OpenSSL: denial of service via DTLS

Synthesis of the vulnerability

An attacker can send a short DTLS message, in order to force OpenSSL to read at an invalid memory address, which stops the application.
Impacted products: Debian, BIG-IP Hardware, TMOS, Fedora, HP-UX, AIX, Tivoli Workload Scheduler, Mandriva Linux, NetBSD, OpenSSL, openSUSE, Solaris, ESX, ESXi, VMware vSphere, VMware vSphere Hypervisor.
Severity: 1/4.
Consequences: denial of service on service.
Provenance: internet client.
Creation date: 19/01/2012.
Identifiers: 1643316, BID-51563, c03169289, CERTA-2012-AVI-028, CERTA-2012-AVI-479, CVE-2012-0050, DSA-2392-1, ESX410-201208101-SG, ESX410-201208102-SG, ESX410-201208103-SG, ESX410-201208104-SG, ESX410-201208105-SG, ESX410-201208106-SG, ESX410-201208107-SG, ESXi410-201208101-SG, ESXi500-201212102-SG, FEDORA-2012-0702, FEDORA-2012-0708, HPSBUX02737, MDVSA-2012:011, openSUSE-SU-2012:0266-1, openSUSE-SU-2013:0336-1, openSUSE-SU-2013:0337-1, openSUSE-SU-2013:0339-1, SOL15417, SSRT100747, VIGILANCE-VUL-11308, VMSA-2012-0005.2, VMSA-2012-0012.1, VMSA-2012-0012.2, VMSA-2012-0013, VMSA-2012-0013.2, VMSA-2013-0003.

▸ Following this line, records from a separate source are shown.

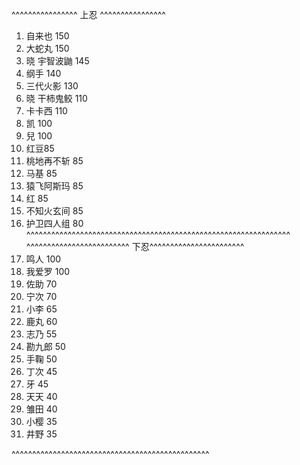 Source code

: ^^^^^^^^^^^^^^^^ 上忍 ^^^^^^^^^^^^^^^^
1. 自来也 150
1. 大蛇丸 150
1. 晓 宇智波鼬 145
1. 纲手 140
1. 三代火影 130
1. 晓 干柿鬼鲛 110
1. 卡卡西 110
1. 凯 100
1. 兒 100
1. 红豆85
1. 桃地再不斩 85
1. 马基 85
1. 猿飞阿斯玛 85
1. 红 85
1. 不知火玄间 85
1. 护卫四人组 80
^^^^^^^^^^^^^^^^^^^^^^^^^^^^^^^^^^^^^^^^^^^^^^^^^^^^^^^^^^^^^^^^
^^^^^^^^^^^^^^^^^^^^^^^^^ 下忍^^^^^^^^^^^^^^^^^^^^^^^
1. 鸣人 100
1. 我爱罗 100
1. 佐助 70
1. 宁次 70
1. 小李 65
1. 鹿丸 60
1. 志乃 55
1. 勘九郎 50
1. 手鞠 50
1. 丁次 45
1. 牙 45
1. 天天 40
1. 雏田 40
1. 小樱 35
1. 井野 35

^^^^^^^^^^^^^^^^^^^^^^^^^^^^^^^^^^^^^^^^^^^^^^^^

Description of the vulnerability

The DTLS (Datagram Transport Layer Security) protocol, based on TLS, provides a cryptographic layer over the UDP protocol.

The dtls1_process_record() function of the ssl/d1_pkt.c file analyzes the received DTLS message. However, if the message size is shorter than the MAC (Message Authentication Code) size, the dtls1_process_record() function uses a negative rr->length value as the index of an array to read.

An attacker can therefore send a short DTLS message, in order to force OpenSSL to read at an invalid memory address, which stops the application.